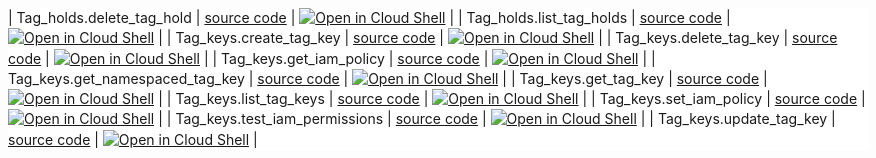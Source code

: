 | Tag_holds.delete_tag_hold | [source code](https://github.com/googleapis/google-cloud-node/blob/master/packages/google-cloud-resourcemanager/samples/generated/v3/tag_holds.delete_tag_hold.js) | [![Open in Cloud Shell][shell_img]](https://console.cloud.google.com/cloudshell/open?git_repo=https://github.com/googleapis/google-cloud-node&page=editor&open_in_editor=packages/google-cloud-resourcemanager/samples/generated/v3/tag_holds.delete_tag_hold.js,packages/google-cloud-resourcemanager/samples/README.md) |
| Tag_holds.list_tag_holds | [source code](https://github.com/googleapis/google-cloud-node/blob/master/packages/google-cloud-resourcemanager/samples/generated/v3/tag_holds.list_tag_holds.js) | [![Open in Cloud Shell][shell_img]](https://console.cloud.google.com/cloudshell/open?git_repo=https://github.com/googleapis/google-cloud-node&page=editor&open_in_editor=packages/google-cloud-resourcemanager/samples/generated/v3/tag_holds.list_tag_holds.js,packages/google-cloud-resourcemanager/samples/README.md) |
| Tag_keys.create_tag_key | [source code](https://github.com/googleapis/google-cloud-node/blob/master/packages/google-cloud-resourcemanager/samples/generated/v3/tag_keys.create_tag_key.js) | [![Open in Cloud Shell][shell_img]](https://console.cloud.google.com/cloudshell/open?git_repo=https://github.com/googleapis/google-cloud-node&page=editor&open_in_editor=packages/google-cloud-resourcemanager/samples/generated/v3/tag_keys.create_tag_key.js,packages/google-cloud-resourcemanager/samples/README.md) |
| Tag_keys.delete_tag_key | [source code](https://github.com/googleapis/google-cloud-node/blob/master/packages/google-cloud-resourcemanager/samples/generated/v3/tag_keys.delete_tag_key.js) | [![Open in Cloud Shell][shell_img]](https://console.cloud.google.com/cloudshell/open?git_repo=https://github.com/googleapis/google-cloud-node&page=editor&open_in_editor=packages/google-cloud-resourcemanager/samples/generated/v3/tag_keys.delete_tag_key.js,packages/google-cloud-resourcemanager/samples/README.md) |
| Tag_keys.get_iam_policy | [source code](https://github.com/googleapis/google-cloud-node/blob/master/packages/google-cloud-resourcemanager/samples/generated/v3/tag_keys.get_iam_policy.js) | [![Open in Cloud Shell][shell_img]](https://console.cloud.google.com/cloudshell/open?git_repo=https://github.com/googleapis/google-cloud-node&page=editor&open_in_editor=packages/google-cloud-resourcemanager/samples/generated/v3/tag_keys.get_iam_policy.js,packages/google-cloud-resourcemanager/samples/README.md) |
| Tag_keys.get_namespaced_tag_key | [source code](https://github.com/googleapis/google-cloud-node/blob/master/packages/google-cloud-resourcemanager/samples/generated/v3/tag_keys.get_namespaced_tag_key.js) | [![Open in Cloud Shell][shell_img]](https://console.cloud.google.com/cloudshell/open?git_repo=https://github.com/googleapis/google-cloud-node&page=editor&open_in_editor=packages/google-cloud-resourcemanager/samples/generated/v3/tag_keys.get_namespaced_tag_key.js,packages/google-cloud-resourcemanager/samples/README.md) |
| Tag_keys.get_tag_key | [source code](https://github.com/googleapis/google-cloud-node/blob/master/packages/google-cloud-resourcemanager/samples/generated/v3/tag_keys.get_tag_key.js) | [![Open in Cloud Shell][shell_img]](https://console.cloud.google.com/cloudshell/open?git_repo=https://github.com/googleapis/google-cloud-node&page=editor&open_in_editor=packages/google-cloud-resourcemanager/samples/generated/v3/tag_keys.get_tag_key.js,packages/google-cloud-resourcemanager/samples/README.md) |
| Tag_keys.list_tag_keys | [source code](https://github.com/googleapis/google-cloud-node/blob/master/packages/google-cloud-resourcemanager/samples/generated/v3/tag_keys.list_tag_keys.js) | [![Open in Cloud Shell][shell_img]](https://console.cloud.google.com/cloudshell/open?git_repo=https://github.com/googleapis/google-cloud-node&page=editor&open_in_editor=packages/google-cloud-resourcemanager/samples/generated/v3/tag_keys.list_tag_keys.js,packages/google-cloud-resourcemanager/samples/README.md) |
| Tag_keys.set_iam_policy | [source code](https://github.com/googleapis/google-cloud-node/blob/master/packages/google-cloud-resourcemanager/samples/generated/v3/tag_keys.set_iam_policy.js) | [![Open in Cloud Shell][shell_img]](https://console.cloud.google.com/cloudshell/open?git_repo=https://github.com/googleapis/google-cloud-node&page=editor&open_in_editor=packages/google-cloud-resourcemanager/samples/generated/v3/tag_keys.set_iam_policy.js,packages/google-cloud-resourcemanager/samples/README.md) |
| Tag_keys.test_iam_permissions | [source code](https://github.com/googleapis/google-cloud-node/blob/master/packages/google-cloud-resourcemanager/samples/generated/v3/tag_keys.test_iam_permissions.js) | [![Open in Cloud Shell][shell_img]](https://console.cloud.google.com/cloudshell/open?git_repo=https://github.com/googleapis/google-cloud-node&page=editor&open_in_editor=packages/google-cloud-resourcemanager/samples/generated/v3/tag_keys.test_iam_permissions.js,packages/google-cloud-resourcemanager/samples/README.md) |
| Tag_keys.update_tag_key | [source code](https://github.com/googleapis/google-cloud-node/blob/master/packages/google-cloud-resourcemanager/samples/generated/v3/tag_keys.update_tag_key.js) | [![Open in Cloud Shell][shell_img]](https://console.cloud.google.com/cloudshell/open?git_repo=https://github.com/googleapis/google-cloud-node&page=editor&open_in_editor=packages/google-cloud-resourcemanager/samples/generated/v3/tag_keys.update_tag_key.js,packages/google-cloud-resourcemanager/samples/README.md) |

[//]: # "This README.md file is auto-generated, all changes to this file will be lost."
[//]: # "To regenerate it, use `python -m synthtool`."
[explained]: https://cloud.google.com/apis/docs/client-libraries-explained
[launch_stages]: https://cloud.google.com/terms/launch-stages
[client-docs]: https://cloud.google.com/nodejs/docs/reference/resource-manager/latest
[product-docs]: https://cloud.google.com/resource-manager
[shell_img]: https://gstatic.com/cloudssh/images/open-btn.png
[projects]: https://console.cloud.google.com/project
[billing]: https://support.google.com/cloud/answer/6293499#enable-billing
[enable_api]: https://console.cloud.google.com/flows/enableapi?apiid=cloudresourcemanager.googleapis.com
[auth]: https://cloud.google.com/docs/authentication/external/set-up-adc-local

> _Exercise objective_
Filter on the word "client": copy each matching line from the entries above.

> _Output for this task_
[explained]: https://cloud.google.com/apis/docs/client-libraries-explained
[client-docs]: https://cloud.google.com/nodejs/docs/reference/resource-manager/latest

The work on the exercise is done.